A new report from the research and consulting firm GlobalData predicts a promising future for the ocular medical device market.
The report’s author, GlobalData’s medical device analyst Shashank Settipalli, writes that the successful implantation of the Alpha IMS device made by Retina Implant AG could kick start the growth of the “burgeoning retinal prosthesis market.”
Scientists from the University of Oxford recently installed the implant in Rhian Lewis, a woman in the U.K. who suffered from retinitis pigmentosa, a rare disease that has no cure.
Photoreceptor cells in the eye die at the onset of the disease. Lewis has no vision in her left eye and was rendered completely blind in her right eye.
The wafer-thin electronic chip powered by a tiny battery housed behind the ear restored vision in Lewis’s right eye helping her to see again.
The Alpha IMS device has distinct advantages over Second Sight’s Argus II system, its closest competitor in the retinitis pigmentosa space, says Settipalli. This rival product can help an individual suffering from this disease view light and shapes, but does not restore someone’s vision, reports the Los Angeles Times.

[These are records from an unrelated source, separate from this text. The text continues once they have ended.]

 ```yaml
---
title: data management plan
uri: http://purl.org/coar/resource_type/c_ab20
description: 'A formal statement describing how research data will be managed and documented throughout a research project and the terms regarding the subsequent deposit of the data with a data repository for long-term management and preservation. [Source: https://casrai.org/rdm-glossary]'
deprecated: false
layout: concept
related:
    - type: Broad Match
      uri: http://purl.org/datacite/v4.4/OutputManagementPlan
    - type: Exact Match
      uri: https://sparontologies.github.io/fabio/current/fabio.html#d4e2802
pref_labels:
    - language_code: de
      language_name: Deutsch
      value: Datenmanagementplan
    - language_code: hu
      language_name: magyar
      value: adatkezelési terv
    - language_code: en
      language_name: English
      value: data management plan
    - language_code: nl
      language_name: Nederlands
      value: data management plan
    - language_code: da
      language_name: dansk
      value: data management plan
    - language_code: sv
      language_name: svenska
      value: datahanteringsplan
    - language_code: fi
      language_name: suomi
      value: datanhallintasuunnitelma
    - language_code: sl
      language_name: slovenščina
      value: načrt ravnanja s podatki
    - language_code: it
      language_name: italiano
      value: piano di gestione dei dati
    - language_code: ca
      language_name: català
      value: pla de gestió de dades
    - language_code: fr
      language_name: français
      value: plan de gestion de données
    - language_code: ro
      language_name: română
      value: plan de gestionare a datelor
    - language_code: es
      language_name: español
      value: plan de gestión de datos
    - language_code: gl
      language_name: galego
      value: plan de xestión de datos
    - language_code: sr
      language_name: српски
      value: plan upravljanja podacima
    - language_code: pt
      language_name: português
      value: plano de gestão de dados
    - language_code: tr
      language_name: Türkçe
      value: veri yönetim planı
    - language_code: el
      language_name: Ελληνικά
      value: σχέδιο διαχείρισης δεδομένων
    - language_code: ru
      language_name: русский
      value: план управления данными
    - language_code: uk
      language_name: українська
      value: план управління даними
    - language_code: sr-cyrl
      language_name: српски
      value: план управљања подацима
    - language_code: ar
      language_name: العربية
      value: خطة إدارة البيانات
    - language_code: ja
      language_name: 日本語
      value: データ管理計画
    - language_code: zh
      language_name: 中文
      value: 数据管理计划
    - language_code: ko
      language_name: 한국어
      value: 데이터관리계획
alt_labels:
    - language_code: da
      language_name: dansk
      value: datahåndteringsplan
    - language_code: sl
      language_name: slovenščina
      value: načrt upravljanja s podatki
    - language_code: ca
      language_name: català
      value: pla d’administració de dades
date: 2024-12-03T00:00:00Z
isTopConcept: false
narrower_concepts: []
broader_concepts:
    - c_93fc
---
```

The analyst highlights another difference between Second Sight’s and Retina AG’s devices writing that “Unlike the Argus II, the Alpha IMS device does not require an external camera or video processing unit. By leveraging these advantages and positive clinical results, Retina Implant AG has ample opportunities to expand its presence in the ocular devices space.”
Settipalli concludes his analysis describing how this market will continue to flourish: “Start-up and mid-size ophthalmic device companies could appeal to investors encouraged by recent developments, whereas the larger multinational firms may seek new growth strategies through acquisitions and strong research and development efforts.”